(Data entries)
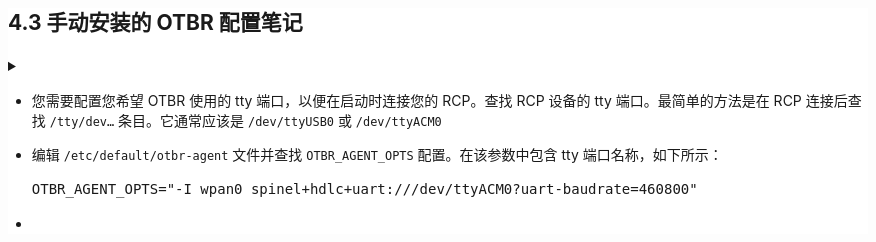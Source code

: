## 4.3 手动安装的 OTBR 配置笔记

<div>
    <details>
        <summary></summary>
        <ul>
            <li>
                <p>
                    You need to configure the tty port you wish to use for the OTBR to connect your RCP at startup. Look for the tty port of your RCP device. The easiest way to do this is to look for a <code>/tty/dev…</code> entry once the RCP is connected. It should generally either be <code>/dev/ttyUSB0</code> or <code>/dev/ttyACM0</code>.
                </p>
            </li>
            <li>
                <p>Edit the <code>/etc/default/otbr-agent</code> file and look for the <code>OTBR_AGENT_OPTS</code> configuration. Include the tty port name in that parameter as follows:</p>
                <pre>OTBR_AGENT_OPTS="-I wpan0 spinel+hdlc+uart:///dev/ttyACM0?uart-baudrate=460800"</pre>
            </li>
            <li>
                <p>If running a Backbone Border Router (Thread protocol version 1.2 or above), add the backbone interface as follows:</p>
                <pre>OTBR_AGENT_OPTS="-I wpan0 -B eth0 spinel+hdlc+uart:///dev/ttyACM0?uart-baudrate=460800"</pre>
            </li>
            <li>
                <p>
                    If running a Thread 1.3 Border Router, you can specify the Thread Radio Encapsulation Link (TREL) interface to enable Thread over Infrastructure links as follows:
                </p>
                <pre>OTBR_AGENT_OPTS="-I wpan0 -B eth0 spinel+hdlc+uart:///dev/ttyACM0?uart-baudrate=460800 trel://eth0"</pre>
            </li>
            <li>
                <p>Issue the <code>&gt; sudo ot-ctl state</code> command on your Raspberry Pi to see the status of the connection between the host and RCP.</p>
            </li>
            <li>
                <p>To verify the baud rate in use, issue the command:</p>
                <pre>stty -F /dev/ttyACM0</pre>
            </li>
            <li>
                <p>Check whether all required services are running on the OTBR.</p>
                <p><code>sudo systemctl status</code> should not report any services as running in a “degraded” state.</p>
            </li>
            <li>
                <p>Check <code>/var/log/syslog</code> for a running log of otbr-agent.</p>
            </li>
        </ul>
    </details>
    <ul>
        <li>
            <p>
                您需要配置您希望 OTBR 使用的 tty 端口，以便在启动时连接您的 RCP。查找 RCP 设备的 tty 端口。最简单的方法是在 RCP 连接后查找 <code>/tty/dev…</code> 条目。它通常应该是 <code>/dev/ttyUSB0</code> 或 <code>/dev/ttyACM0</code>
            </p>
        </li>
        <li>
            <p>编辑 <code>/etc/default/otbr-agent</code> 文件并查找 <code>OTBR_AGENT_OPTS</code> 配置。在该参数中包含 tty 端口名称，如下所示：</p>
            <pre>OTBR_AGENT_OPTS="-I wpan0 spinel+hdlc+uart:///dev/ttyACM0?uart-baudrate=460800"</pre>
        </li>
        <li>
==
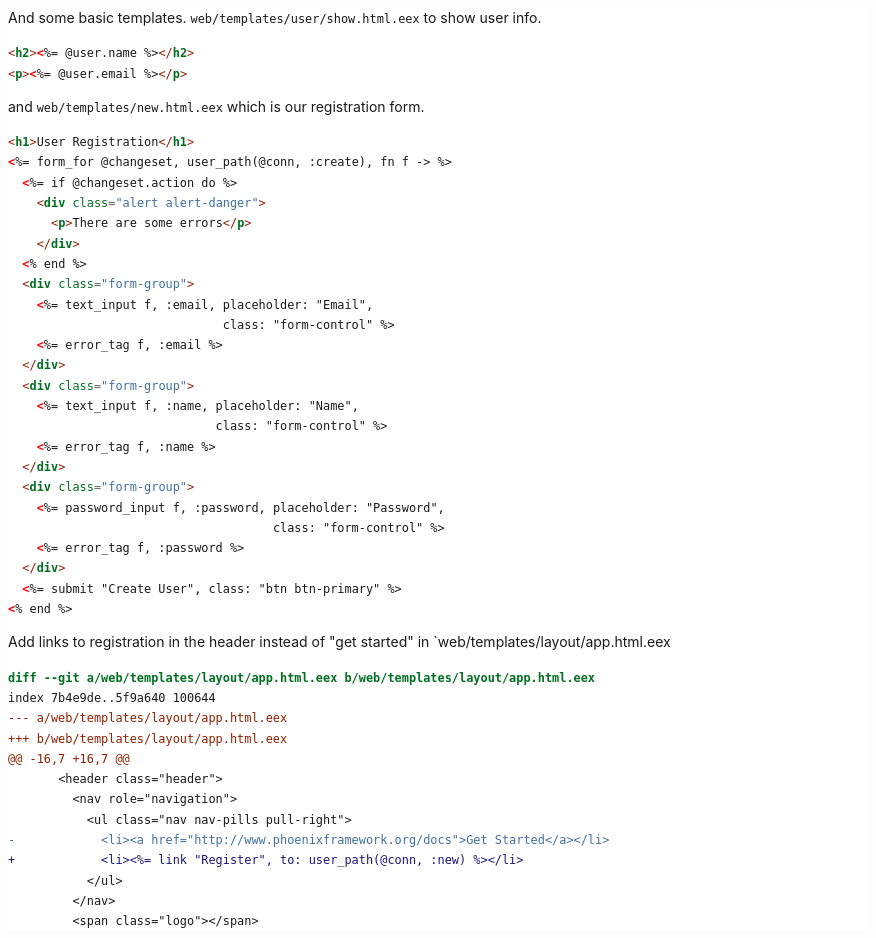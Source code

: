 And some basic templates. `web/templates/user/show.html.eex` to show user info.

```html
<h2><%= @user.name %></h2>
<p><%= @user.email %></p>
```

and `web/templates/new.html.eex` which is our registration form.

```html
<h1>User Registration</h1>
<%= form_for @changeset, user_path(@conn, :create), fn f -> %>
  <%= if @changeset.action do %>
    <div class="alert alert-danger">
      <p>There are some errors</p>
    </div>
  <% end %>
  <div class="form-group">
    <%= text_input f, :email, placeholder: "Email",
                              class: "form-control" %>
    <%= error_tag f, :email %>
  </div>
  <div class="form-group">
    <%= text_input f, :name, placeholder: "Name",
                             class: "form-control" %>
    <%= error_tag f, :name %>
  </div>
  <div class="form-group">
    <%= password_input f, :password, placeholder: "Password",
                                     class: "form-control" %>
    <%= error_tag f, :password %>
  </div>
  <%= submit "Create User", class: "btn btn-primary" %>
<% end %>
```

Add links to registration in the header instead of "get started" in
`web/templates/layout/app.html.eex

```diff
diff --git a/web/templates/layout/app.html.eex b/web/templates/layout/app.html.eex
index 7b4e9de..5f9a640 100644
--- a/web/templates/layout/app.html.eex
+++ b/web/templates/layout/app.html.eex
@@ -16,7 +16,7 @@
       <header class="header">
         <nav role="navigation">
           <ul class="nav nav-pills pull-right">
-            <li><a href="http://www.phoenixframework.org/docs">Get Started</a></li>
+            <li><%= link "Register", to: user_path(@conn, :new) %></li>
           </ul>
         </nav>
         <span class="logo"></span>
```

* **Task directions**
Your reply is to be the number of lines above in which the word "name" appears, and nothing else.

* **Exercise answer**
4